Sin embargo, pese a esa irrefutable, objetiva, lógica, lo cierto es que la afirmación del señor Patch, no debería tomarse como una máxima vital. Por desgracia, la guerra es algo más que una disputa familiar. De hecho, ni siquiera lo fue en guerras dieciochescas como la que mencionaba en este mismo correo de la Historia la semana pasada.

La guerra, por el contrario, es un proceso cultural -propio de la que Freud llamaba Psicología de masas- derivado de ciertas características del género humano. Para empezar la agresividad natural que nos permitió sobrevivir, durante varios miles de años, a pesar de ser el competidor más débil y naturalmente peor armado.

Algo que desgraciadamente, aunque en diversos grados, hace que el ser humano sienta deseos de matar, de defenderse agrediendo.

A ese instinto de agresión y defensa, está muy unido el de territorialidad. En cuanto un grupo humano ve en peligro sus recursos vitales -agua, comida, combustible…- encuentra enseguida buenas razones para enfrentarse al supuesto grupo agresor que vendría a privarle de esos recursos esenciales, usando, además, en muchas ocasiones, la fuerza bruta. Es decir, el instinto de matar aplicado de forma sistemática y decantado en una organización de corte militar.
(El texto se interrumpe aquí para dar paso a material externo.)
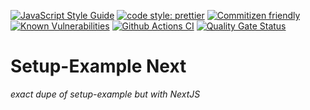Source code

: [![JavaScript Style Guide](https://img.shields.io/badge/code_style-standard-brightgreen.svg)](https://standardjs.com)
[![code style: prettier](https://img.shields.io/badge/code_style-prettier-ff69b4.svg?style=flat-square)](https://github.com/prettier/prettier)
[![Commitizen friendly](https://img.shields.io/badge/commitizen-friendly-brightgreen.svg)](http://commitizen.github.io/cz-cli/)
[![Known Vulnerabilities](https://snyk.io/test/github/Loonz806/setup-example-next/badge.svg)](https://snyk.io/test/github/Loonz806/setup-example-next)
[![Github Actions CI](https://github.com/Loonz806/setup-example-next/actions/workflows/build.yml/badge.svg?branch=main)](https://github.com/Loonz806/setup-example-next/actions/workflows/build.yml)
[![Quality Gate Status](https://sonarcloud.io/api/project_badges/measure?project=Loonz806_setup-example-next&metric=alert_status)](https://sonarcloud.io/dashboard?id=Loonz806_setup-example-next)

# Setup-Example Next

_exact dupe of setup-example but with NextJS_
La cultura humana, guste o no, ha girado durante siglos en torno a estas cuestiones que, en efecto, han convencido a miles de personas de que merecía la pena participar -con todas las consecuencias, aunque imaginadas casi siempre en carne ajena- en lo que, como bien decía Harry Patch, empezó como una bronca familiar entre gobiernos y dinastías y acabó en una masacre masiva bajo la implacable luz de la Ciencia moderna aplicada a matar. A esos miles de personas, evidentemente, algo se les había perdido en ese terrible asunto que no podía ser únicamente una “bronca familiar”. Pues, de otro modo, la Primera Guerra Mundial se habría reducido a un intercambio de insultos y bofetadas entre, por ejemplo, los Honhezollern alemanes y los Romanov rusos durante la cena navideña de 1914.

Es más, es patente, de manera objetiva, que hay guerras que no son un sinsentido -si es que alguna lo es- sino que, además, han tenido un alto contenido moral. Pensemos, por ejemplo, en la siguiente guerra a la Gran Guerra en la que luchó Harry Patch. ¿Hubiera sido posible convencer, con pacíficas razones, a regímenes como el fascista y el nazi, que glorificaban a la Guerra como la más alta de las actividades humanas, de que abandonasen esa actitud, de que no agredieran a España, Francia, Gran Bretaña…?

Obviamente un pueblo verdaderamente civilizado -como lo podía ser la democracia estadounidense de esas fechas- puede que encontrase que la guerra era un sinsentido, pero si quería que su democracia no sucumbiese bajo la sombra de sociedades semisalvajes -como la Alemania nazi- no le quedaba más remedio que volver a los campos de batalla. Para allí focalizar el instinto de supervivencia y agresión en conseguir ese fin más alto que, como sostenía la Carta de las Naciones Unidas, redactada en esas fechas, aspiraba a que la guerra sirviera, esta vez sí, para acabar con todas las guerras.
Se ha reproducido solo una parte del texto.